=== EXERCISE DIRECTIONS ===
Every entry must be transcribed exactly. Pictures are not part of the copy.

=== RECORDS SUPPLIED ===

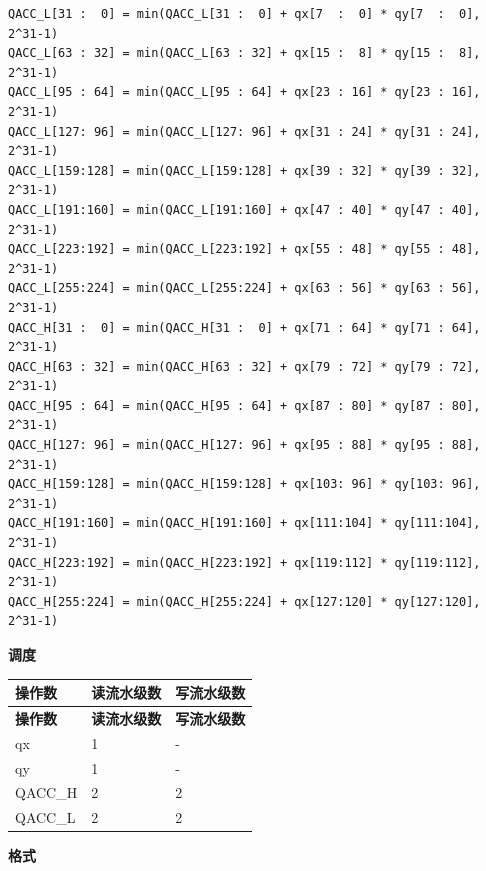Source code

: \begin{lstlisting}
QACC_L[31 :  0] = min(QACC_L[31 :  0] + qx[7  :  0] * qy[7  :  0], 2^31-1)
QACC_L[63 : 32] = min(QACC_L[63 : 32] + qx[15 :  8] * qy[15 :  8], 2^31-1)
QACC_L[95 : 64] = min(QACC_L[95 : 64] + qx[23 : 16] * qy[23 : 16], 2^31-1)
QACC_L[127: 96] = min(QACC_L[127: 96] + qx[31 : 24] * qy[31 : 24], 2^31-1)
QACC_L[159:128] = min(QACC_L[159:128] + qx[39 : 32] * qy[39 : 32], 2^31-1)
QACC_L[191:160] = min(QACC_L[191:160] + qx[47 : 40] * qy[47 : 40], 2^31-1)
QACC_L[223:192] = min(QACC_L[223:192] + qx[55 : 48] * qy[55 : 48], 2^31-1)
QACC_L[255:224] = min(QACC_L[255:224] + qx[63 : 56] * qy[63 : 56], 2^31-1)
QACC_H[31 :  0] = min(QACC_H[31 :  0] + qx[71 : 64] * qy[71 : 64], 2^31-1)
QACC_H[63 : 32] = min(QACC_H[63 : 32] + qx[79 : 72] * qy[79 : 72], 2^31-1)
QACC_H[95 : 64] = min(QACC_H[95 : 64] + qx[87 : 80] * qy[87 : 80], 2^31-1)
QACC_H[127: 96] = min(QACC_H[127: 96] + qx[95 : 88] * qy[95 : 88], 2^31-1)
QACC_H[159:128] = min(QACC_H[159:128] + qx[103: 96] * qy[103: 96], 2^31-1)
QACC_H[191:160] = min(QACC_H[191:160] + qx[111:104] * qy[111:104], 2^31-1)
QACC_H[223:192] = min(QACC_H[223:192] + qx[119:112] * qy[119:112], 2^31-1)
QACC_H[255:224] = min(QACC_H[255:224] + qx[127:120] * qy[127:120], 2^31-1)

\end{lstlisting}

\textbf{调度}\\
\begin{longtable}[c]{|l|l|l|}
    \hline
    \rowcolor{lightgray}
    \textbf{操作数} & \textbf{读流水级数} & \textbf{写流水级数} \\\hline
    \endfirsthead
    \hline
    \rowcolor{lightgray}
     \textbf{操作数} & \textbf{读流水级数} & \textbf{写流水级数} \\\hline
    \endhead
    \hline
    \endfoot

     qx & 1 & - \\\hline
     qy & 1 & - \\\hline
     QACC\_H & 2 & 2 \\\hline
     QACC\_L & 2 & 2

\end{longtable}

\textbf{格式}\\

=== ANSWER BOX ===
Source code

: \begin{lstlisting}
QACC_L[31 :  0] = min(QACC_L[31 :  0] + qx[7  :  0] * qy[7  :  0], 2^31-1)
QACC_L[63 : 32] = min(QACC_L[63 : 32] + qx[15 :  8] * qy[15 :  8], 2^31-1)
QACC_L[95 : 64] = min(QACC_L[95 : 64] + qx[23 : 16] * qy[23 : 16], 2^31-1)
QACC_L[127: 96] = min(QACC_L[127: 96] + qx[31 : 24] * qy[31 : 24], 2^31-1)
QACC_L[159:128] = min(QACC_L[159:128] + qx[39 : 32] * qy[39 : 32], 2^31-1)
QACC_L[191:160] = min(QACC_L[191:160] + qx[47 : 40] * qy[47 : 40], 2^31-1)
QACC_L[223:192] = min(QACC_L[223:192] + qx[55 : 48] * qy[55 : 48], 2^31-1)
QACC_L[255:224] = min(QACC_L[255:224] + qx[63 : 56] * qy[63 : 56], 2^31-1)
QACC_H[31 :  0] = min(QACC_H[31 :  0] + qx[71 : 64] * qy[71 : 64], 2^31-1)
QACC_H[63 : 32] = min(QACC_H[63 : 32] + qx[79 : 72] * qy[79 : 72], 2^31-1)
QACC_H[95 : 64] = min(QACC_H[95 : 64] + qx[87 : 80] * qy[87 : 80], 2^31-1)
QACC_H[127: 96] = min(QACC_H[127: 96] + qx[95 : 88] * qy[95 : 88], 2^31-1)
QACC_H[159:128] = min(QACC_H[159:128] + qx[103: 96] * qy[103: 96], 2^31-1)
QACC_H[191:160] = min(QACC_H[191:160] + qx[111:104] * qy[111:104], 2^31-1)
QACC_H[223:192] = min(QACC_H[223:192] + qx[119:112] * qy[119:112], 2^31-1)
QACC_H[255:224] = min(QACC_H[255:224] + qx[127:120] * qy[127:120], 2^31-1)

\end{lstlisting}

\textbf{调度}\\
\begin{longtable}[c]{|l|l|l|}
    \hline
    \rowcolor{lightgray}
    \textbf{操作数} & \textbf{读流水级数} & \textbf{写流水级数} \\\hline
    \endfirsthead
    \hline
    \rowcolor{lightgray}
     \textbf{操作数} & \textbf{读流水级数} & \textbf{写流水级数} \\\hline
    \endhead
    \hline
    \endfoot

     qx & 1 & - \\\hline
     qy & 1 & - \\\hline
     QACC\_H & 2 & 2 \\\hline
     QACC\_L & 2 & 2

\end{longtable}

\textbf{格式}\\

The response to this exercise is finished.